Review feedback

dotnet · justinormont · Jan 1, 2021 · Sep 23, 2020 · Sep 24, 2020 · Sep 24, 2020
commit 49457a318750e5f34134798cad5992dfdfa7284e
diff --git a/samples/csharp/common/AutoML/ConsoleHelper.cs b/samples/csharp/common/AutoML/ConsoleHelper.cs
@@ -44,24 +44,24 @@ public static void PrintBinaryClassificationMetrics(string name, BinaryClassific
         public static void PrintMulticlassClassificationMetrics(string name, MulticlassClassificationMetrics metrics)
         {
             Console.WriteLine($"************************************************************");
-            Console.WriteLine($"*    Metrics for {name} multi-class classification model   ");
+            Console.WriteLine($"*    Metrics for {name} multi-class classification model    ");
             Console.WriteLine($"*-----------------------------------------------------------");
-            Console.WriteLine($"    MacroAccuracy = {metrics.MacroAccuracy:0.####}, a value between 0 and 1, the closer to 1, the better");
-            Console.WriteLine($"    MicroAccuracy = {metrics.MicroAccuracy:0.####}, a value between 0 and 1, the closer to 1, the better");
+            Console.WriteLine($"    MacroAccuracy = {metrics.MacroAccuracy:0.####}, a value from 0 and 1, where closer to 1.0 is better");
+            Console.WriteLine($"    MicroAccuracy = {metrics.MicroAccuracy:0.####}, a value from 0 and 1, where closer to 1.0 is better");
             Console.WriteLine($"    LogLoss = {metrics.LogLoss:0.####}, the closer to 0, the better");
             Console.WriteLine($"    LogLoss for class 1 = {metrics.PerClassLogLoss[0]:0.####}, the closer to 0, the better");
             Console.WriteLine($"    LogLoss for class 2 = {metrics.PerClassLogLoss[1]:0.####}, the closer to 0, the better");
             Console.WriteLine($"    LogLoss for class 3 = {metrics.PerClassLogLoss[2]:0.####}, the closer to 0, the better");
             Console.WriteLine($"************************************************************");
         }
 
-        public static void PrintRankingMetrics(string name, RankingMetrics metrics)

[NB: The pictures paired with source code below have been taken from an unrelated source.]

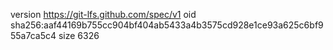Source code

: version https://git-lfs.github.com/spec/v1
oid sha256:aaf44169b755cc904bf404ab5433a4b3575cd928e1ce93a625c6bf955a7ca5c4
size 6326
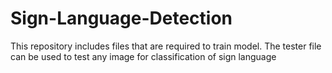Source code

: # Sign-Language-Detection
This repository includes files that are required to train model.
The tester file can be used to test any image for classification of sign language
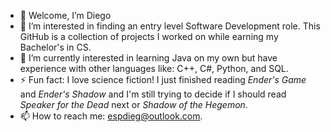 - 👋 Welcome, I’m Diego
- 👀 I’m interested in finding an entry level Software Development role. This GitHub is a collection of projects I worked on while earning my Bachelor's in CS. 
- 🌱 I’m currently interested in learning Java on my own but have experience with other languages like: C++, C#, Python, and SQL. 
- ⚡ Fun fact: I love science fiction! I just finished reading *Ender's Game* and *Ender's Shadow* and I'm still trying to decide if I should read *Speaker for the Dead* next or *Shadow of the Hegemon*.
- 📫 How to reach me: espdieg@outlook.com.

<!---
espdieg/espdieg is a ✨ special ✨ repository because its `README.md` (this file) appears on your GitHub profile.
You can click the Preview link to take a look at your changes.
--->
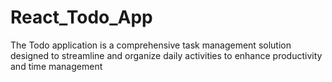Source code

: # React_Todo_App
The Todo application is a comprehensive task management solution designed to streamline and organize daily activities to  enhance productivity and time management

+        public static void PrintRankingMetrics(string name, RankingMetrics metrics, uint optimizationMetricTruncationLevel)
         {
             Console.WriteLine($"************************************************************");
-            Console.WriteLine($"*    Metrics for {name} ranking model   ");
+            Console.WriteLine($"*             Metrics for {name} ranking model              ");
             Console.WriteLine($"*-----------------------------------------------------------");
-            Console.WriteLine($"    Discounted Cumulative Gain (DCG@10) = {metrics?.DiscountedCumulativeGains?[9] ?? double.NaN:0.####}");
-            Console.WriteLine($"    Normalized Discounted Cumulative Gain (NDCG@10) = {metrics?.NormalizedDiscountedCumulativeGains?[9] ?? double.NaN:0.####}, a value between 0 and 1, the closer to 1, the better");
+            Console.WriteLine($"    Normalized Discounted Cumulative Gain (NDCG@{optimizationMetricTruncationLevel}) = {metrics?.NormalizedDiscountedCumulativeGains?[(int)optimizationMetricTruncationLevel - 1] ?? double.NaN:0.####}, a value from 0 and 1, where closer to 1.0 is better");
+            Console.WriteLine($"    Discounted Cumulative Gain (DCG@{optimizationMetricTruncationLevel}) = {metrics?.DiscountedCumulativeGains?[(int)optimizationMetricTruncationLevel - 1] ?? double.NaN:0.####}");
         }
 
         public static void ShowDataViewInConsole(MLContext mlContext, IDataView dataView, int numberOfRows = 4)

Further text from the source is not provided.